In the Democratic Republic of the Congo, the world’s largest source of cobalt and a major supplier of copper, mining is associated with child labor, corruption, and widespread violence. Indonesia, the world’s top nickel producer, has a weak record on protecting communities from mining pollution. Lithium extraction in Argentina, Chile, and Bolivia has pitted local communities seeking to defend scarce desert water resources against mining companies that use water-intensive extraction methods and ride roughshod over land rights.
As a former UN High Commissioner for Human Rights, I am well aware of the challenges facing mining firms and the wider investment community. Extracting minerals while protecting the environment and respecting human rights is an inherently difficult balancing act, not least when governments fail to act on their responsibilities.
Environmental, social, and governance (ESG) investing is not filling the void. Ubiquitous greenwashing aside, attention has focused almost entirely on decarbonization and the “E” of the acronym. Social criteria – including human rights – have been ignored, exposing communities to the threat of systemic rights violations, and investors to reputational risks.
Human rights should be put at the center of ESG investment. The Investor Alliance for Human Rights, a group of over 200 firms representing more than $10 trillion in assets, has called for stronger regulatory measures, including mandatory human-rights and environmental due diligence consistent with the UN Guiding Principles on Business and Human Rights.

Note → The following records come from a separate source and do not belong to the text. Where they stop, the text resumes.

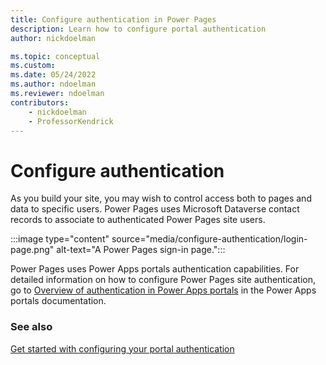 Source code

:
 ```yaml
---
title: Configure authentication in Power Pages
description: Learn how to configure portal authentication
author: nickdoelman

ms.topic: conceptual
ms.custom: 
ms.date: 05/24/2022
ms.author: ndoelman
ms.reviewer: ndoelman
contributors:
    - nickdoelman
    - ProfessorKendrick
---
```


# Configure authentication



As you build your site, you may wish to control access both to pages and data to specific users. Power Pages uses Microsoft Dataverse contact records to associate to authenticated Power Pages site users.

:::image type="content" source="media/configure-authentication/login-page.png" alt-text="A Power Pages sign-in page.":::

Power Pages uses Power Apps portals authentication capabilities. For detailed information on how to configure Power Pages site authentication, go to [Overview of authentication in Power Apps portals](/powerapps/maker/portals/configure/configure-portal-authentication) in the Power Apps portals documentation.

### See also

[Get started with configuring your portal authentication](/power-apps/maker/portals/configure/use-simplified-authentication-configuration)
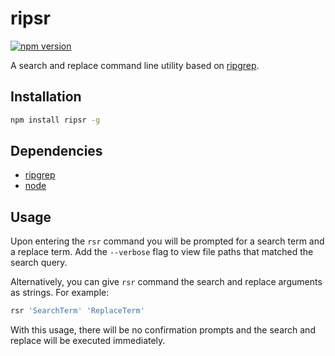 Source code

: # ripsr
[![npm version](https://badge.fury.io/js/ripsr.svg)](https://badge.fury.io/js/ripsr)

A search and replace command line utility based on [ripgrep](https://github.com/BurntSushi/ripgrep).

## Installation

```bash
npm install ripsr -g
```

## Dependencies

- [ripgrep](https://github.com/BurntSushi/ripgrep#installation) 
- [node](https://nodejs.org/en/)

## Usage

Upon entering the `rsr` command you will be prompted for a search term and a replace term. Add the `--verbose` flag to view file paths that matched the search query.

Alternatively, you can give `rsr` command the search and replace arguments as strings. For example:

```bash
rsr 'SearchTerm' 'ReplaceTerm'
```

With this usage, there will be no confirmation prompts and the search and replace will be executed immediately.
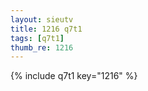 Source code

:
 ```yaml
--- 
layout: sieutv
title: 1216 q7t1
tags: [q7t1]
thumb_re: 1216
---
```

{% include q7t1 key="1216" %} 
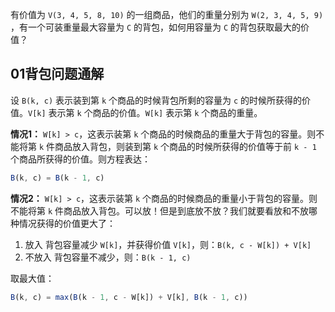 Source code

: 有价值为 `V(3, 4, 5, 8, 10)` 的一组商品，他们的重量分别为 `W(2, 3, 4, 5, 9)` ，有一个可装重量最大容量为 `C` 的背包，如何用容量为 `C` 的背包获取最大的价值？

## 01背包问题通解

设 `B(k, c)` 表示装到第 `k` 个商品的时候背包所剩的容量为 `c` 的时候所获得的价值。`V[k]` 表示第 `k` 个商品的价值。`W[k]` 表示第 `k` 个商品的重量。

**情况1：** `W[k] > c`，这表示装第 `k` 个商品的时候商品的重量大于背包的容量。则不能将第 `k` 件商品放入背包，则装到第 `k` 个商品的时候所获得的价值等于前 `k - 1` 个商品所获得的价值。则方程表达：

```js
B(k, c) = B(k - 1, c)
```

**情况2：** `W[k] > c`，这表示装第 `k` 个商品的时候商品的重量小于背包的容量。则不能将第 `k` 件商品放入背包。可以放！但是到底放不放？我们就要看放和不放哪种情况获得的价值更大了：

1. 放入
背包容量减少 `W[k]`，并获得价值 `V[k]`，则：`B(k, c - W[k]) + V[k]`
2. 不放入
背包容量不减少，则：`B(k - 1, c)`

取最大值：
```js
B(k, c) = max(B(k - 1, c - W[k]) + V[k], B(k - 1, c))
```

The European Commission’s proposed directive on corporate sustainability due diligence, which would impose obligations – with potential penalties – on companies to monitor their value chains, promises to spur movement in the right direction.
Mining companies and transition-minerals investors should be at the forefront of efforts to strengthen human-rights protection. Board members of mining companies should ensure that these firms’ corporate cultures and practices reflect the human-rights principles that most of them claim to endorse. These include deep engagement with affected communities and respect for their prior informed consent, due diligence in reporting on supply chains, and access to remedies when harm occurs.
Ahead of the COP27 climate summit in Egypt this November, I will be calling on governments, mining companies, investors, financial regulators, and civil-society organizations to agree on a shared agenda for a low-carbon transition that is both fast and fair. While increased supplies of transition minerals can greatly accelerate emission-reduction efforts, protecting human rights is an essential condition for climate justice.